Cinéma en salles : Les Survivants, de Guillaume Renusson (2022)

Ce premier long-métrage se passe des indulgences habituelles pour Patrice Gree tant la maîtrise de Guillaume Renusson crève l’écran ! Le choix des acteurs joue son rôle dans cette réussite ! Denis Ménochet et Zar Amir Ebrahimi sont à la hauteur des paysages qu’ils traversent et de la tragédie qui se cristallise. L’actrice Iranienne exilée, récompensée à Cannes pour Les nuits de Mashhad est particulièrement convaincante de son rôle de migrante traquée !

Un western contemporain, entre mountain movie et course de survie

Samuel (Denis Ménochet) est veuf. Sa femme, décédée dans un accident de voiture dont il porte la responsabilité, hante ses jours et ses nuits. En retournant au chalet familial, en territoire italien, pour le vider de ses souvenirs, il découvre planquée, terrorisée, Chehreh (Zar Amir Ebrahimi) une réfugiée afghane qui a elle aussi perdue son mari ! Après un moment d’hésitation, il se décide à l’aider. C’est une clandestine…comme lui, mais pas pour les mêmes raisons ! Traqué par sa culpabilité pour l’un, par l’urgence de survie, pour l’autre, la cavale s’accélère quand une milice de fascistes veulent sa peau !
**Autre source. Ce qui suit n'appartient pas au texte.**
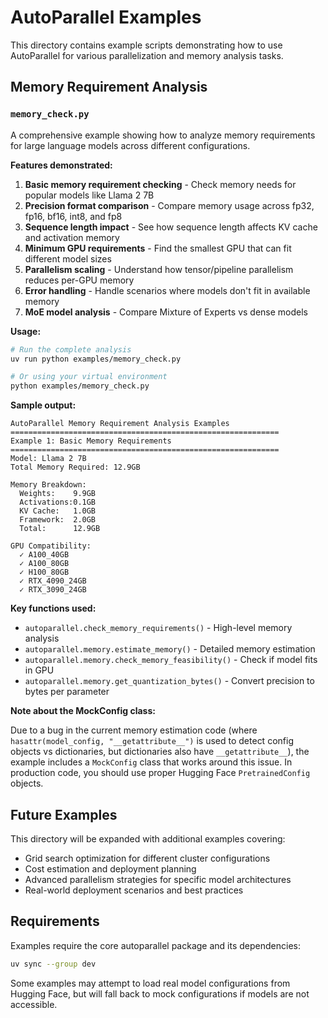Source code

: # AutoParallel Examples

This directory contains example scripts demonstrating how to use AutoParallel for various parallelization and memory analysis tasks.

## Memory Requirement Analysis

### `memory_check.py`

A comprehensive example showing how to analyze memory requirements for large language models across different configurations.

**Features demonstrated:**

1. **Basic memory requirement checking** - Check memory needs for popular models like Llama 2 7B
2. **Precision format comparison** - Compare memory usage across fp32, fp16, bf16, int8, and fp8
3. **Sequence length impact** - See how sequence length affects KV cache and activation memory
4. **Minimum GPU requirements** - Find the smallest GPU that can fit different model sizes
5. **Parallelism scaling** - Understand how tensor/pipeline parallelism reduces per-GPU memory
6. **Error handling** - Handle scenarios where models don't fit in available memory
7. **MoE model analysis** - Compare Mixture of Experts vs dense models

**Usage:**

```bash
# Run the complete analysis
uv run python examples/memory_check.py

# Or using your virtual environment
python examples/memory_check.py
```

**Sample output:**

```
AutoParallel Memory Requirement Analysis Examples
============================================================
Example 1: Basic Memory Requirements
============================================================
Model: Llama 2 7B
Total Memory Required: 12.9GB

Memory Breakdown:
  Weights:    9.9GB
  Activations:0.1GB
  KV Cache:   1.0GB
  Framework:  2.0GB
  Total:      12.9GB

GPU Compatibility:
  ✓ A100_40GB
  ✓ A100_80GB
  ✓ H100_80GB
  ✓ RTX_4090_24GB
  ✓ RTX_3090_24GB
```

**Key functions used:**

- `autoparallel.check_memory_requirements()` - High-level memory analysis
- `autoparallel.memory.estimate_memory()` - Detailed memory estimation
- `autoparallel.memory.check_memory_feasibility()` - Check if model fits in GPU
- `autoparallel.memory.get_quantization_bytes()` - Convert precision to bytes per parameter

**Note about the MockConfig class:**

Due to a bug in the current memory estimation code (where `hasattr(model_config, "__getattribute__")` is used to detect config objects vs dictionaries, but dictionaries also have `__getattribute__`), the example includes a `MockConfig` class that works around this issue. In production code, you should use proper Hugging Face `PretrainedConfig` objects.

## Future Examples

This directory will be expanded with additional examples covering:

- Grid search optimization for different cluster configurations
- Cost estimation and deployment planning
- Advanced parallelism strategies for specific model architectures
- Real-world deployment scenarios and best practices

## Requirements

Examples require the core autoparallel package and its dependencies:

```bash
uv sync --group dev
```

Some examples may attempt to load real model configurations from Hugging Face, but will fall back to mock configurations if models are not accessible.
Lorsqu’on apprend que 150 migrants sont morts, on s’en fout.
Mais si on décortique les destins de chacun, là on est choqué.
Guillaume Renusson cnews. 0301 2023

Ce beau film de genre est le récit de deux fuyards.

Le regard lourd de Denis Menochet apporte à son personnage silencieux une épaisseur humaine assez bouleversante.
Sans qu’elles ne se confondent, il y aura bien deux frontières à franchir ! L’une sépare l’Italie de la France, l’autre, intériorisée, le rejet haineux et affiché, de l’accueil à haut risque ! La neige en fond… Le blanc qui alors, envahit ici l’écran fait ressortir là, la noirceur de l’âme humaine.

Montrer aussi comment, à 3.000 mètres d’altitude, certains s’accaparent la loi.
Et le tout, avec des codes de fiction.
Guillaume Renusson cnews. 0301 2023

Quelque chose de sauvage

La caméra, au plus près, dans un corps-à-corps tendu suit la longue traque essoufflée des fugitifs dans la poudreuse…de jour, en plan large sur les paysages somptueux du Briançonnais, de nuit, tremblante, à la lampe torche ! Il y a quelque chose de sauvage, d’animal, dans cette traque humaine. Le réalisateur a su contourner habilement, in fine, le piège de l’histoire d’amour naissant entre les deux fugitifs… évitant ainsi le risque d’effacer le message politique.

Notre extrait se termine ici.